The Fair Work Commission has today announced that the minimum wage will increase by 5.2% to $812.60 per week (or $21.38 per hour) from 1 July 2022. Increases to rates under the federal Awards will be 4.6 percent for wages above $869.60 per week and $40 per week for those below that figure. Although most increases will occur on 1 July 2022, for the aviation, tourism, and hospitality industries, this increase will be delayed until 1 October 2022.

The Western Australian Industrial Relations Commission will also shortly announce the minimum wage will increases for State system employers (sole traders, partnerships, and some trust and incorporated associations) to take effect from 1 July 2022. Keep an eye out here.

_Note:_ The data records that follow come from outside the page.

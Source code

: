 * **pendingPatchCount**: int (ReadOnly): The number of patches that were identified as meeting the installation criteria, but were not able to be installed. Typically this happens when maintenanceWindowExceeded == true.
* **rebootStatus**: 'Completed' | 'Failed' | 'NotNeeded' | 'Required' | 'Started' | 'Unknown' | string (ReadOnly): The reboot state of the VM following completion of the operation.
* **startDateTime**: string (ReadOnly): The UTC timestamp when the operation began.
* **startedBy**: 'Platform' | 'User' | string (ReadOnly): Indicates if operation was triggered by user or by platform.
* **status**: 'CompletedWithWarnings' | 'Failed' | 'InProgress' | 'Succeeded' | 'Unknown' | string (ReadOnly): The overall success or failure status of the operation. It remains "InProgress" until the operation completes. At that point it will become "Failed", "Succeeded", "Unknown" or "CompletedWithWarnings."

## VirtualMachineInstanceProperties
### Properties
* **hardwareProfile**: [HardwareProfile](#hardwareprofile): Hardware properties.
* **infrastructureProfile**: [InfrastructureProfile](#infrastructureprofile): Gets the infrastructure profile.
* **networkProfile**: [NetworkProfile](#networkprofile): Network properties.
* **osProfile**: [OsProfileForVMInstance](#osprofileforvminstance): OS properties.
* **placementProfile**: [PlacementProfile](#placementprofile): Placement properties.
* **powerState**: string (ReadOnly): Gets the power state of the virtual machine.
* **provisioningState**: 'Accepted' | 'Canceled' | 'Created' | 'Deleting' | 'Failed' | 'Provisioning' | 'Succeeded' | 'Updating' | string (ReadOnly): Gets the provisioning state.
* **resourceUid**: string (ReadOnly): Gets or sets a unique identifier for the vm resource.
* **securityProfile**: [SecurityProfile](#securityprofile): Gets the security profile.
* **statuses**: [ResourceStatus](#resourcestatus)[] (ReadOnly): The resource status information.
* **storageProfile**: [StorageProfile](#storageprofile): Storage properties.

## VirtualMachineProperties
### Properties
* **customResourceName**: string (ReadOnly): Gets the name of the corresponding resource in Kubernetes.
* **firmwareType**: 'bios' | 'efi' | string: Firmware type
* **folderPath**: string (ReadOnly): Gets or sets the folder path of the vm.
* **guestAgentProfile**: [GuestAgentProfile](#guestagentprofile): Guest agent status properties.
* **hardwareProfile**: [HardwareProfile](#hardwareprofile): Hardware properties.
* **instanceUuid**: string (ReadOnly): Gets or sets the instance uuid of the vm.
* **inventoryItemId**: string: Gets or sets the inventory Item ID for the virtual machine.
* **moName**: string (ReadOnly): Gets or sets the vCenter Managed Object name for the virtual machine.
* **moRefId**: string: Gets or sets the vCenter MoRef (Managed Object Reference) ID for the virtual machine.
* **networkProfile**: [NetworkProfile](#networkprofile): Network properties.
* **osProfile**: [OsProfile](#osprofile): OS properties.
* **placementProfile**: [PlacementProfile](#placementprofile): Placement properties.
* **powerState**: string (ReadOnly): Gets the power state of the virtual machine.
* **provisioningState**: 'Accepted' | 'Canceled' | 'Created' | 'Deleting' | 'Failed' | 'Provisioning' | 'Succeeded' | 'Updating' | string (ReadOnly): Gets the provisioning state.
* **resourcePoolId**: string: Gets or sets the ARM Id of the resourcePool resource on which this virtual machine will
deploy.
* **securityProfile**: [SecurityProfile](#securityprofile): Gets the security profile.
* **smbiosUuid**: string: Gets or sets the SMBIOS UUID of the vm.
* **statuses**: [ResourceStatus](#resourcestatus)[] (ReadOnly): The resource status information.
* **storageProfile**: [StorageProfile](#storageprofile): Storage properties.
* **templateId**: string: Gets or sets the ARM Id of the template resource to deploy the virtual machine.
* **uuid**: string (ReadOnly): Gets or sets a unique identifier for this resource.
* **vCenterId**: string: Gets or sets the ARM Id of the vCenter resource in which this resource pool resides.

The new rates apply from the first pay cycle on or after 1 July 2022.

It is important that all employers take the opportunity to:

  • Check which Awards (if any) apply to their employees;work out into which classification each employee falls;
  • Confirm that all employees' hourly rates exceed the minimum wage (including any casual loading, penalties, and overtime rates);
  • Update any employment contracts or individual flexibility arrangements.

A failure to comply with the Fair Work Act 2009 (WA), including by underpaying an employee or otherwise breaching a modern Award, can result in penalties for both an employer and directors or other officers. From 1 July 2022, these penalties may also be increased. This can also be a useful time to review employment contracts across your team, ensure your payroll software is suitable for your requirements, and update your employee records before the end of the financial year.

High-income threshold:

From 1 July 2022, the high-income threshold is likely to also be increased. This figure is relevant for:

  • Determining eligibility to make an unfair dismissal claim. A claim may only be made if an employee's salary is less than this amount or that employee is covered by a Modern Award.
  • Determining whether a Modern Award applies to an employee. If an employee's salary is the subject of an annual guarantee of earnings above the high-income threshold, then terms of any
  • Award that covers that employee and otherwise would apply does not apply.
  • Determining the maximum compensation for an unfair dismissal claim. If successful in an unfair dismissal claim, an employee may receive a maximum of 26 weeks of their usual salary, or 50% of the high-income threshold amount, whichever is lower.

The content of this article is intended to provide a general guide to the subject matter. Specialist advice should be sought about your specific circumstances.